Entries provided:
□ □ □

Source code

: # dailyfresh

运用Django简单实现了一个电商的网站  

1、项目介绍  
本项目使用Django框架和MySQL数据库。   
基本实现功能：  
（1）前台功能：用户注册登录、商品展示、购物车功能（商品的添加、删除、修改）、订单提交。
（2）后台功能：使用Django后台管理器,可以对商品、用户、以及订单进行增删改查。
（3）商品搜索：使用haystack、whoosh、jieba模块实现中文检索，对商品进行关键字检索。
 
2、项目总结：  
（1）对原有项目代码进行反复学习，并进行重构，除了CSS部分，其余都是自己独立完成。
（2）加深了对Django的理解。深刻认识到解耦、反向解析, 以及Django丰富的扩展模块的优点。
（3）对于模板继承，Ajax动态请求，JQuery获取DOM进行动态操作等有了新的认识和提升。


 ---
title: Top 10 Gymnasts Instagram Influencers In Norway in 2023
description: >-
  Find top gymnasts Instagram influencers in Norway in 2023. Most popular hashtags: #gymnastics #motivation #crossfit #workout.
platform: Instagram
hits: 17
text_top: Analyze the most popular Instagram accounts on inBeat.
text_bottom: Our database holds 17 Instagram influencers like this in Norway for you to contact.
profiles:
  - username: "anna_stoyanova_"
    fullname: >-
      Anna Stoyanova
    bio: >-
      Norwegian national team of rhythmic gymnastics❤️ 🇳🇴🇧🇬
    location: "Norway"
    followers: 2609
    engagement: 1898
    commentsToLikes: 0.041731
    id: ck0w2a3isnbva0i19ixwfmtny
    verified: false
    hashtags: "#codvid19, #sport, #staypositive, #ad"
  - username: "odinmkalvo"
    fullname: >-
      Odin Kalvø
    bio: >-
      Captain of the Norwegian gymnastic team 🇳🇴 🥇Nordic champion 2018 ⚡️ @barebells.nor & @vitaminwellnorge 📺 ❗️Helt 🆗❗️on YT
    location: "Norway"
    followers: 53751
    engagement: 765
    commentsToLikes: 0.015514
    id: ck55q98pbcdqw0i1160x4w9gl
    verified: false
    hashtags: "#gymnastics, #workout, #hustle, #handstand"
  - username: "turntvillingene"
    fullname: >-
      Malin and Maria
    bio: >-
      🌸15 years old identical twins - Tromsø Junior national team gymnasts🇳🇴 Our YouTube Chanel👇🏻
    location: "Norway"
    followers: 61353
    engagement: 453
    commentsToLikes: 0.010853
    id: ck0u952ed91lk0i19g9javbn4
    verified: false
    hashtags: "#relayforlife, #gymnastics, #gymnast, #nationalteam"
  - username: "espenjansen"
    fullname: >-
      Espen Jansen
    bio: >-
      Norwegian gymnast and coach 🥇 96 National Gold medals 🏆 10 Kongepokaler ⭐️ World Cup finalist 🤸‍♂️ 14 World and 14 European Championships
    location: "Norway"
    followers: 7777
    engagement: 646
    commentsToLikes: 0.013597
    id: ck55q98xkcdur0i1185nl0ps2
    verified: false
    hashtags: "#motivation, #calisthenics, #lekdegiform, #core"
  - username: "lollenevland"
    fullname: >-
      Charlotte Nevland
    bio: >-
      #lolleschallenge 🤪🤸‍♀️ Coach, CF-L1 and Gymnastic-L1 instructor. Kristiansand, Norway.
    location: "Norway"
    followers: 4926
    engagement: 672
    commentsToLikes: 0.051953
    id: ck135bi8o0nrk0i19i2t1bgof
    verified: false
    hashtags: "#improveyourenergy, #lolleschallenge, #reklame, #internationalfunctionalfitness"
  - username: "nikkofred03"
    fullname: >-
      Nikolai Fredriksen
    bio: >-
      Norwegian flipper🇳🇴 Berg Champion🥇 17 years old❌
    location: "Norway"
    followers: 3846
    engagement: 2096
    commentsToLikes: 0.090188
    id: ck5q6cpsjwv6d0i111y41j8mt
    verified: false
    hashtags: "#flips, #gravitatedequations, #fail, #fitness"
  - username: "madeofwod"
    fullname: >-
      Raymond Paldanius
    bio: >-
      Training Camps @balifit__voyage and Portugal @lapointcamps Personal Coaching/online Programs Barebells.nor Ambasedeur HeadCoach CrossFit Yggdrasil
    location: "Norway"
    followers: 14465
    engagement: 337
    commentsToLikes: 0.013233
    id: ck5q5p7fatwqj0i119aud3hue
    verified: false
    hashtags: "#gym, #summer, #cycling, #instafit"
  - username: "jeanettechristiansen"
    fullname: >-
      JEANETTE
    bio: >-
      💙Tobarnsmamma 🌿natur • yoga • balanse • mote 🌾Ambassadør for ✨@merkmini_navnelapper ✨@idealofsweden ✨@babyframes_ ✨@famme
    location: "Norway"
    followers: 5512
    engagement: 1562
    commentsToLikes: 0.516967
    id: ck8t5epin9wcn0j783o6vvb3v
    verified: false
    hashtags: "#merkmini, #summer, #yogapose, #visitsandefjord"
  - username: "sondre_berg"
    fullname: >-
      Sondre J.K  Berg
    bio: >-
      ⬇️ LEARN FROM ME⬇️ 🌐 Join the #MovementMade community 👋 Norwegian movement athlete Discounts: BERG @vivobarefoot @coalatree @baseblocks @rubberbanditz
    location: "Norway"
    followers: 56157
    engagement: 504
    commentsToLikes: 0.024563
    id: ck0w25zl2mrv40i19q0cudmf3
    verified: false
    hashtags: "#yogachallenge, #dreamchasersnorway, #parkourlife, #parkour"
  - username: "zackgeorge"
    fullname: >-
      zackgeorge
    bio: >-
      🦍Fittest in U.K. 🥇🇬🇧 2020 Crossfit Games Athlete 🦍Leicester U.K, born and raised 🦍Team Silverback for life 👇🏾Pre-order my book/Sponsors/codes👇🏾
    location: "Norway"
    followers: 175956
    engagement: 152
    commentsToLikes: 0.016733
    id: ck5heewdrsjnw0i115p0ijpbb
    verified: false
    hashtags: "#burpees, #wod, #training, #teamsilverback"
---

□ □ □

Required action:
Using the entries above, repeat only the lines from the one containing "id: ck0u952ed91lk0i19g9javbn4" through the one containing "followers: 3846", end lines included.

Exercise result:
    id: ck0u952ed91lk0i19g9javbn4
    verified: false
    hashtags: "#relayforlife, #gymnastics, #gymnast, #nationalteam"
  - username: "espenjansen"
    fullname: >-
      Espen Jansen
    bio: >-
      Norwegian gymnast and coach 🥇 96 National Gold medals 🏆 10 Kongepokaler ⭐️ World Cup finalist 🤸‍♂️ 14 World and 14 European Championships
    location: "Norway"
    followers: 7777
    engagement: 646
    commentsToLikes: 0.013597
    id: ck55q98xkcdur0i1185nl0ps2
    verified: false
    hashtags: "#motivation, #calisthenics, #lekdegiform, #core"
  - username: "lollenevland"
    fullname: >-
      Charlotte Nevland
    bio: >-
      #lolleschallenge 🤪🤸‍♀️ Coach, CF-L1 and Gymnastic-L1 instructor. Kristiansand, Norway.
    location: "Norway"
    followers: 4926
    engagement: 672
    commentsToLikes: 0.051953
    id: ck135bi8o0nrk0i19i2t1bgof
    verified: false
    hashtags: "#improveyourenergy, #lolleschallenge, #reklame, #internationalfunctionalfitness"
  - username: "nikkofred03"
    fullname: >-
      Nikolai Fredriksen
    bio: >-
      Norwegian flipper🇳🇴 Berg Champion🥇 17 years old❌
    location: "Norway"
    followers: 3846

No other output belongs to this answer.